REPUBLIKA.CO.ID, JAKARTA -- Direktorat Jenderal Pajak (DJP) kesulitan menarik pajak dari Google yang ada di Indonesia. Menurut pengamat ekonomi Mohammad Faisal, sejauh ini belum ada regulasi yang menyasar perusahaan digital secara detil. Pemerintah masih banyak menarik pajak perusahaan yang bermain dengan cara konvensional. Akibatnya ketika akan menarik pajak dari perusahaan sekelsa Google, pemerintah kewalahan.
"Pemerintah tertinggal. Regulasi ini menjelimet karena memajaki perusahaan di sektor yang transaksinya digital ini memang tidak mudah.
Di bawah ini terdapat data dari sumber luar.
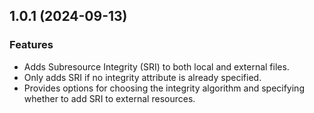 ## 1.0.1 (2024-09-13)

### Features

- Adds Subresource Integrity (SRI) to both local and external files.
- Only adds SRI if no integrity attribute is already specified.
- Provides options for choosing the integrity algorithm and specifying whether to add SRI to external resources.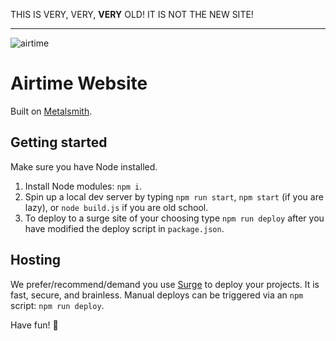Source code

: THIS IS VERY, VERY, **VERY** OLD! IT IS NOT THE NEW SITE!

---

![airtime](https://meetcircle.com/media/airtime.svg)

# Airtime Website

Built on [Metalsmith](http://metalsmith.io/).

## Getting started

Make sure you have Node installed.

1. Install Node modules: `npm i`.
2. Spin up a local dev server by typing `npm run start`, `npm start` (if you are lazy), or `node build.js` if you are old school.
3. To deploy to a surge site of your choosing type `npm run deploy` after you have modified the deploy script in `package.json`.

## Hosting

We prefer/recommend/demand you use [Surge](https://surge.sh/) to deploy your projects. It is fast, secure, and brainless. Manual deploys can be triggered via an `npm` script: `npm run deploy`.

Have fun! 🤖
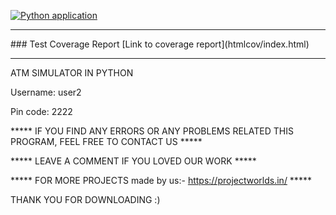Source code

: 
[![Python application](https://github.com/ankurmalhotra89/tempforlearning/actions/workflows/python-app.yml/badge.svg)](https://github.com/ankurmalhotra89/tempforlearning/actions/workflows/python-app.yml)

<hr>
### Test Coverage Report
[Link to coverage report](htmlcov/index.html)

<hr>
ATM SIMULATOR IN PYTHON

Username: user2

Pin code: 2222



***** IF YOU FIND ANY ERRORS OR ANY PROBLEMS RELATED THIS PROGRAM, FEEL FREE TO CONTACT US *****  


***** LEAVE A COMMENT IF YOU LOVED OUR WORK *****


***** FOR MORE PROJECTS made by us:- https://projectworlds.in/ *****



THANK YOU FOR DOWNLOADING :) 
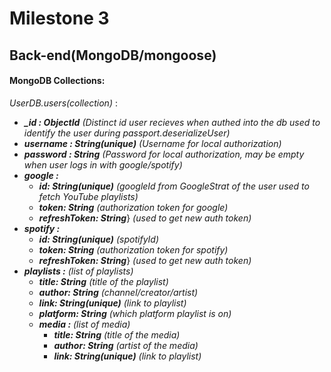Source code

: # Milestone 3

## Back-end(MongoDB/mongoose)

#### MongoDB Collections:

*UserDB.users(collection)* : 
- ***_id : ObjectId*** *(Distinct id user recieves when authed into the db used to identify the user during passport.deserializeUser)*
- ***username : String(unique)*** *(Username for local authorization)*
- ***password : String*** *(Password for local authorization, may be empty when user logs in with google/spotify)*
- ***google :*** 
  - ***id: String(unique)*** *(googleId from GoogleStrat of the user used to fetch YouTube playlists)*
  - ***token: String*** *(authorization token for google)*
  - ***refreshToken: String***} *(used to get new auth token)*
- ***spotify :*** 
  - ***id: String(unique)*** *(spotifyId)*
  - ***token: String*** *(authorization token for spotify)*
  - ***refreshToken: String***} *(used to get new auth token)*
- ***playlists :*** *(list of playlists)*
  - ***title: String*** *(title of the playlist)*
  - ***author: String*** *(channel/creator/artist)*
  - ***link: String(unique)*** *(link to playlist)*
  - ***platform: String*** *(which platform playlist is on)*
  - ***media :*** *(list of media)*
    - ***title: String*** *(title of the media)*
    - ***author: String*** *(artist of the media)*
    - ***link: String(unique)*** *(link to playlist)* 


 

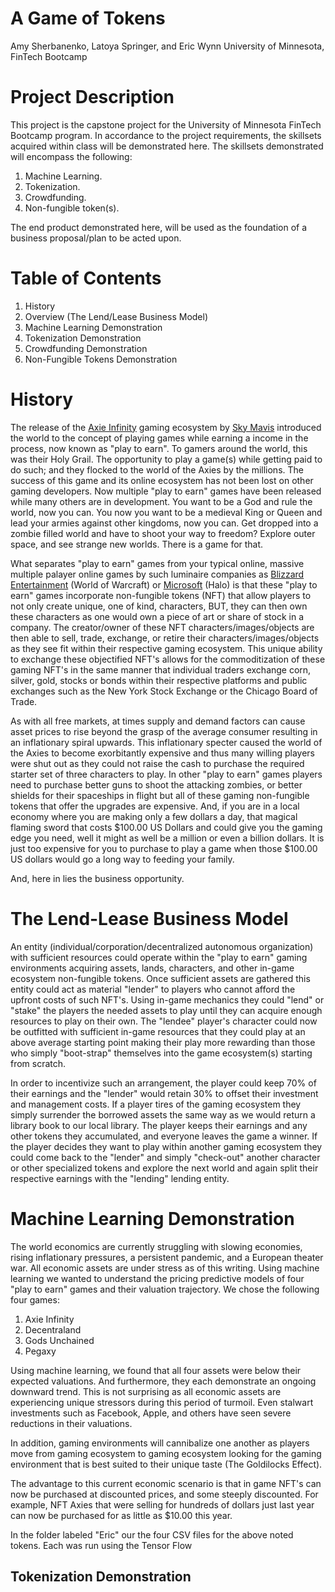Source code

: # A Game of Tokens
Amy Sherbanenko, Latoya Springer, and Eric Wynn 
University of Minnesota, FinTech Bootcamp


# Project Description
This project is the capstone project for the University of Minnesota FinTech Bootcamp program. In accordance to the project requirements, the skillsets acquired within class will be demonstrated here. The skillsets demonstrated will encompass the following:
1. Machine Learning.
2. Tokenization.
3. Crowdfunding.
4. Non-fungible token(s).



The end product demonstrated here, will be used as the foundation of a business proposal/plan to be acted upon. 


# Table of Contents
1. History
2. Overview (The Lend/Lease Business Model) 
3. Machine Learning Demonstration
4. Tokenization Demonstration
5. Crowdfunding Demonstration
6. Non-Fungible Tokens Demonstration



# History 
The release of the [Axie Infinity]() gaming ecosystem by [Sky Mavis]() introduced the world to the concept of playing games while earning a income in the process, now known as "play to earn". To gamers around the world, this was their Holy Grail. The opportunity to play a game(s) while getting paid to do such; and they flocked to the world of the Axies by the millions. The success of this game and its online ecosystem has not been lost on other gaming developers. Now multiple "play to earn" games have been released while many others are in development. You want to be a God and rule the world, now you can[](). You now you want to be a medieval King or Queen and lead your armies against other kingdoms, now you can[](). Get dropped into a zombie filled world and have to shoot your way to freedom[]()? Explore outer space, and see strange new worlds[](). There is a game for that.

What separates "play to earn" games from your typical online, massive multiple palayer online games by such luminaire companies as [Blizzard Entertainment]() (World of Warcraft) or [Microsoft]() (Halo) is that these "play to earn" games incorporate non-fungible tokens (NFT) that allow players to not only create unique, one of kind, characters, BUT, they can then own these characters as one would own a piece of art or share of stock in a company. The creator/owner of these NFT characters/images/objects are then able to sell, trade, exchange, or retire their characters/images/objects as they see fit within their respective gaming ecosystem. This unique ability to exchange these objectified NFT's allows for the commoditization of these gaming NFT's in the same manner that individual traders exchange corn, silver, gold, stocks or bonds within their respective platforms and public exchanges such as the New York Stock Exchange or the Chicago Board of Trade. 

As with all free markets, at times supply and demand factors can cause asset prices to rise beyond the grasp of the average consumer resulting in an inflationary spiral upwards. This inflationary specter caused the world of the Axies to become exorbitantly expensive and thus many willing players were shut out as they could not raise the cash to purchase the required starter set of three characters to play. In other "play to earn" games players need to purchase better guns to shoot the attacking zombies, or better shields for their spaceships in flight but all of these gaming non-fungible tokens that offer the upgrades are expensive. And, if you are in a local economy where you are making only a few dollars a day, that magical flaming sword that costs $100.00 US Dollars and could give you the gaming edge you need, well it might as well be a million or even a billion dollars. It is just too expensive for you to purchase to play a game when those $100.00 US dollars would go a long way to feeding your family.

And, here in lies the business opportunity.

# The Lend-Lease Business Model
An entity (individual/corporation/decentralized autonomous organization) with sufficient resources could operate within the "play to earn" gaming environments acquiring assets, lands, characters, and other in-game ecosystem non-fungible tokens. Once sufficient assets are gathered this entity could act as material "lender" to players who cannot afford the upfront costs of such NFT's. Using in-game mechanics they could "lend" or "stake" the players the needed assets to play until they can acquire enough resources to play on their own. The "lendee" player's character could now be outfitted with sufficient in-game resources that they could play at an above average starting point making their play more rewarding than those who simply "boot-strap" themselves into the game ecosystem(s) starting from scratch. 

In order to incentivize such an arrangement, the player could keep 70% of their earnings and the "lender" would retain 30% to offset their investment and management costs. If a player tires of the gaming ecosystem they simply surrender the borrowed assets the same way as we would return a library book to our local library. The player keeps their earnings and any other tokens they accumulated, and everyone leaves the game a winner. If the player decides they want to play within another gaming ecosystem they could come back to the "lender" and simply "check-out" another character or other specialized tokens and explore the next world and again split their respective earnings with the "lending" lending entity.



# Machine Learning Demonstration
The world economics are currently struggling with slowing economies, rising inflationary pressures, a persistent pandemic, and a European theater war. All economic assets are under stress as of this writing. Using machine learning we wanted to understand the pricing predictive models of four "play to earn" games and their valuation trajectory. We chose the following four games:
1. Axie Infinity
2. Decentraland
3. Gods Unchained 
4. Pegaxy

Using machine learning, we found that all four assets were below their expected valuations. And furthermore, they each demonstrate an ongoing downward trend.  This is not surprising as all economic assets are experiencing unique stressors during this period of turmoil. Even stalwart investments such as Facebook, Apple, and others have seen severe reductions in their valuations. 

In addition, gaming environments will cannibalize one another as players move from gaming ecosystem to gaming ecosystem looking for the gaming environment that is best suited to their unique taste (The Goldilocks Effect). 

The advantage to this current economic scenario is that in game NFT's can now be purchased at discounted prices, and some steeply discounted. For example, NFT Axies that were selling for hundreds of dollars just last year can now be purchased for as little as $10.00 this year.

In the folder labeled "Eric" our the four CSV files for the above noted tokens.  Each was run using the Tensor Flow 

## Tokenization Demonstration
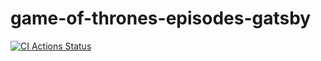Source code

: # game-of-thrones-episodes-gatsby
[![CI Actions Status](https://github.com/EmmadeNie/game-of-thrones-episodes-gatsby/workflows/CI/badge.svg)](https://github.com/EmmadeNie/githubActionsTesting/actions)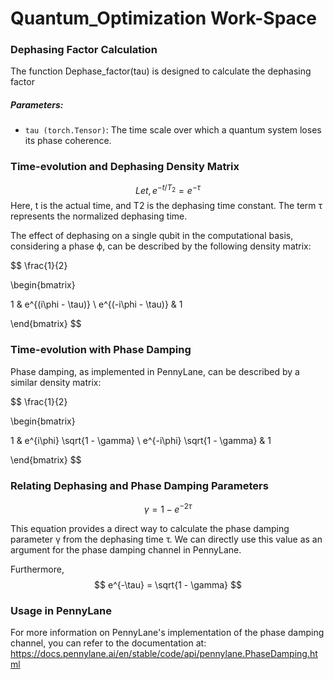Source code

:# Quantum_Optimization Work-Space

### Dephasing Factor Calculation
The function Dephase_factor(tau) is designed to calculate the dephasing factor

##### Parameters:
- `tau (torch.Tensor)`: The time scale over which a quantum system loses its phase coherence.


### Time-evolution and Dephasing Density Matrix
$$
Let, e^{-t/T_2} = e^{-\tau}
$$
Here, t is the actual time, and T2 is the dephasing time constant. The term τ represents the normalized dephasing time.

The effect of dephasing on a single qubit in the computational basis, considering a phase ϕ, can be described by the following density matrix:

$$
\frac{1}{2} 

\begin{bmatrix}

1 & e^{(i\phi - \tau)} \\
e^{(-i\phi - \tau)} & 1

\end{bmatrix}
$$

### Time-evolution with Phase Damping
Phase damping, as implemented in PennyLane, can be described by a similar density matrix:

$$
\frac{1}{2} 

\begin{bmatrix}

1 & e^{i\phi} \sqrt{1 - \gamma} \\
e^{-i\phi} \sqrt{1 - \gamma} & 1

\end{bmatrix}
$$


### Relating Dephasing and Phase Damping Parameters

$$
\gamma = 1 - e^{-2 \tau}
$$

This equation provides a direct way to calculate the phase damping parameter γ from the dephasing time 
τ. We can directly use this value as an argument for the phase damping channel in PennyLane.

Furthermore,
$$ 
e^{-\tau} = \sqrt{1 - \gamma}
$$

### Usage in PennyLane
For more information on PennyLane's implementation of the phase damping channel, you can refer to the documentation at:
https://docs.pennylane.ai/en/stable/code/api/pennylane.PhaseDamping.html
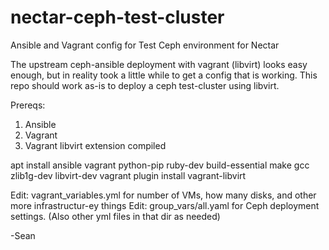 # nectar-ceph-test-cluster
Ansible and Vagrant config for Test Ceph environment for Nectar

The upstream ceph-ansible deployment with vagrant (libvirt) looks easy enough, but in reality took a little while to get a config that is working. This repo should work as-is to deploy a ceph test-cluster using libvirt. 

Prereqs:
1) Ansible
2) Vagrant 
3) Vagrant libvirt extension compiled

apt install ansible vagrant python-pip ruby-dev build-essential make gcc zlib1g-dev libvirt-dev
vagrant plugin install vagrant-libvirt

Edit: vagrant_variables.yml for number of VMs, how many disks, and other more infrastructur-ey things
Edit: group_vars/all.yaml for Ceph deployment settings. (Also other yml files in that dir as needed)

-Sean
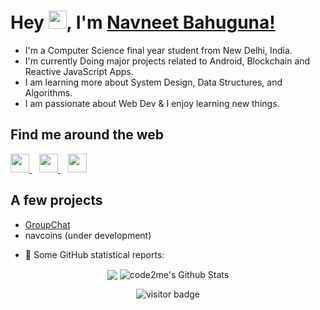 # Hey <img src="https://github.com/TheDudeThatCode/TheDudeThatCode/blob/master/Assets/Hi.gif" width="29px">, I'm [Navneet Bahuguna!](https://www.linkedin.com/in/code2me/)

- I'm a Computer Science final year student from New Delhi, India. 
- I'm currently Doing major projects related to Android, Blockchain and Reactive JavaScript Apps. 
- I am learning more about System Design, Data Structures, and Algorithms.
- I am passionate about Web Dev & I enjoy learning new things. 

## Find me around the web
</p>

<p align='left'>
  <a href="https://twitter.com/code2do">
    <img height="30" src="https://github.com/WaylonWalker/WaylonWalker/blob/main/icon/twitter.png?raw=true">
  </a>&nbsp;&nbsp;
  
  <a href="https://www.instagram.com/xeqnav/">
    <img height="30" src="https://github.com/WaylonWalker/WaylonWalker/blob/main/icon/instagram.jpg?raw=true">
  </a>&nbsp;&nbsp;
  
  <a href="https://www.linkedin.com/in/code2me/">
    <img height="30" src="https://github.com/WaylonWalker/WaylonWalker/blob/main/icon/linkedin.png?raw=true">
  </a>
</p>


## A few projects

- [GroupChat](https://groupchat007.herokuapp.com/)
- navcoins (under development)

* 👑   Some GitHub statistical reports:

<p align="center">
<img align="center" src="https://github-readme-stats.vercel.app/api/top-langs/?username=code2me&hide_langs_below=1&theme=default&line_height=27&layout=compact" />
<img align="center" src="https://github-readme-stats.vercel.app/api?username=code2me&show_icons=true&count_private=true&include_all_commits=true&line_height=21" alt="code2me's Github Stats" />

<p  align="center">
<!--<img src="https://visitor-badge.glitch.me/badge?page_id=halfrost.halfrost" alt="visitor badge"/>-->
<img src="https://visitor-badge.laobi.icu/badge?page_id=code2me.code2me" alt="visitor badge"/>       
</p>
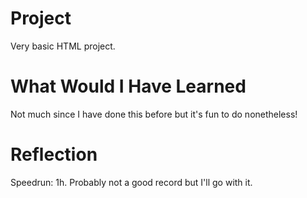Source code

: # Project
Very basic HTML project.

# What Would I Have Learned
Not much since I have done this before but it's fun to do nonetheless!

# Reflection
Speedrun: 1h. Probably not a good record but I'll go with it.
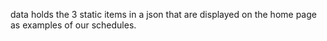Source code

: data holds the 3 static items in a json that are displayed on the home page as examples
of our schedules.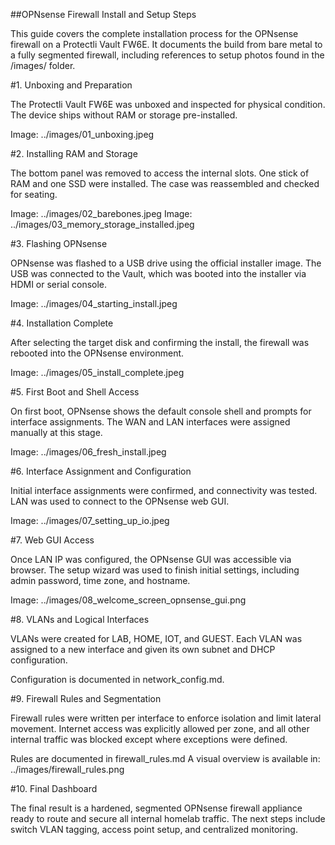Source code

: ##OPNsense Firewall Install and Setup Steps

This guide covers the complete installation process for the OPNsense firewall on a Protectli Vault FW6E. It documents the build from bare metal to a fully segmented firewall, including references to setup photos found in the /images/ folder.

#1. Unboxing and Preparation

The Protectli Vault FW6E was unboxed and inspected for physical condition. The device ships without RAM or storage pre-installed.

Image: ../images/01_unboxing.jpeg

#2. Installing RAM and Storage

The bottom panel was removed to access the internal slots. One stick of RAM and one SSD were installed. The case was reassembled and checked for seating.

Image: ../images/02_barebones.jpeg
Image: ../images/03_memory_storage_installed.jpeg

#3. Flashing OPNsense

OPNsense was flashed to a USB drive using the official installer image. The USB was connected to the Vault, which was booted into the installer via HDMI or serial console.

Image: ../images/04_starting_install.jpeg

#4. Installation Complete

After selecting the target disk and confirming the install, the firewall was rebooted into the OPNsense environment.

Image: ../images/05_install_complete.jpeg

#5. First Boot and Shell Access

On first boot, OPNsense shows the default console shell and prompts for interface assignments. The WAN and LAN interfaces were assigned manually at this stage.

Image: ../images/06_fresh_install.jpeg

#6. Interface Assignment and Configuration

Initial interface assignments were confirmed, and connectivity was tested. LAN was used to connect to the OPNsense web GUI.

Image: ../images/07_setting_up_io.jpeg

#7. Web GUI Access

Once LAN IP was configured, the OPNsense GUI was accessible via browser. The setup wizard was used to finish initial settings, including admin password, time zone, and hostname.

Image: ../images/08_welcome_screen_opnsense_gui.png

#8. VLANs and Logical Interfaces

VLANs were created for LAB, HOME, IOT, and GUEST. Each VLAN was assigned to a new interface and given its own subnet and DHCP configuration.

Configuration is documented in network_config.md.

#9. Firewall Rules and Segmentation

Firewall rules were written per interface to enforce isolation and limit lateral movement. Internet access was explicitly allowed per zone, and all other internal traffic was blocked except where exceptions were defined.

Rules are documented in firewall_rules.md
A visual overview is available in: ../images/firewall_rules.png

#10. Final Dashboard

The final result is a hardened, segmented OPNsense firewall appliance ready to route and secure all internal homelab traffic. The next steps include switch VLAN tagging, access point setup, and centralized monitoring.


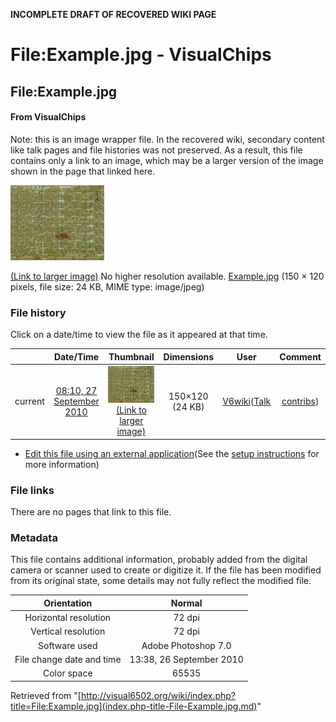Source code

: **INCOMPLETE DRAFT OF RECOVERED WIKI PAGE**

# File:Example.jpg - VisualChips

## File:Example.jpg

#### From VisualChips


Note: this is an image wrapper file. In the recovered wiki,
secondary content like talk pages and file histories was
not preserved. As a result, this file contains only a link
to an image, which may be a larger version of the image shown
in the page that linked here.

![File:Example.jpg](images/a/a9/Example.jpg)

[(Link to larger image)](images/a/a9/Example.jpg)
No higher resolution available.
[Example.jpg](images/a/a9/Example.jpg)‎ (150 × 120 pixels, file size: 24 KB, MIME type: image/jpeg)

### File history

Click on a date/time to view the file as it appeared at that time.

| | Date/Time | Thumbnail | Dimensions | User | Comment |
|:---:|:---:|:---:|:---:|:---:|:---:|
| current | [08:10, 27 September 2010](images/a/a9/Example.jpg) | ![Thumbnail for version as of 08:10, 27 September 2010](images/thumb/a/a9/Example.jpg/120px-Example.jpg) [(Link to larger image)](images/a/a9/Example.jpg) | 150×120 (24 KB) | [V6wiki](index.php-title-User-V6wiki.md)([Talk](index.php-title-User_talk-V6wiki.md) | [contribs](./index.php%3Ftitle=Special:Contributions/V6wiki.md)) | |

- [Edit this file using an external application](index.php-title-File-Example.jpg.md)(See the [setup instructions](http://www.mediawiki.org/wiki/Manual:External_editors) for more information)

### File links

There are no pages that link to this file.

### Metadata
This file contains additional information, probably added from the digital camera or scanner used to create or digitize it.
If the file has been modified from its original state, some details may not fully reflect the modified file.

| Orientation | Normal |
|:---:|:---:|
Horizontal resolution | 72 dpi |
Vertical resolution | 72 dpi |
Software used | Adobe Photoshop 7.0 |
File change date and time | 13:38, 26 September 2010 |
Color space | 65535 |

Retrieved from "[http://visual6502.org/wiki/index.php?title=File:Example.jpg](index.php-title-File-Example.jpg.md)"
Makanya DJP dan regulator lain harus lebih pintar membuat regulasi tersebut," kata Faisal, di Jakarta, Senin (19/9).
Ekonom dari Center of Reform on Economics (CORE) ini menjelaskan, ketika regulasi yang dimiliki pemerintah tidak kuat untuk menekan perusahaan digital, maka pemerintah juga akan sulit melakukan penindakan atas kelalaian dalam menjalankan regulasi. Perusahaan yang ditindak bisa melawan jika regulasi yang dimiliki tidak kuat untuk menekan perusahaan tersebut.
Dengan regulasi yang lemah, pemerintah justru terlihat tidak adil dengan perusahaan digital yang dimintai pajak. Padahal seharusnya perusahaan digital dalam negeri bisa mendapatkan kemudahan, termasuk dari segi pajak agar dapat bersaing dengan perusahaan-perusahaan digital yang ada. Jangan sampai perusahaan dalam negeri justru tertekan dengan permintaan pajak, sementara DJP masih sulit mendapatkan pajak dari perusahaan sebesar Google.
Dengan ketimpangan yang terjadi sekarang, kata dia, pemerintah sudah seharusnya membuat regulasi yang tepat untuk menunjang pertumbuhan pajak dari perusahaan luar yang ikut 'bermain' di Indonesia. Sedangkan untuk perusahaan digital dalam negeri yang diharapkan terus berkembang, pemerintah wajib memberikan kemudahan dan keadilan dalam hal regulasi, termasuk pembayaran pajak.
"Jadi memang regulasi yang harus diperbaiki. Ketika regulasi sudah kuat. Maka penegakan akan lebih mudah," ujarnya.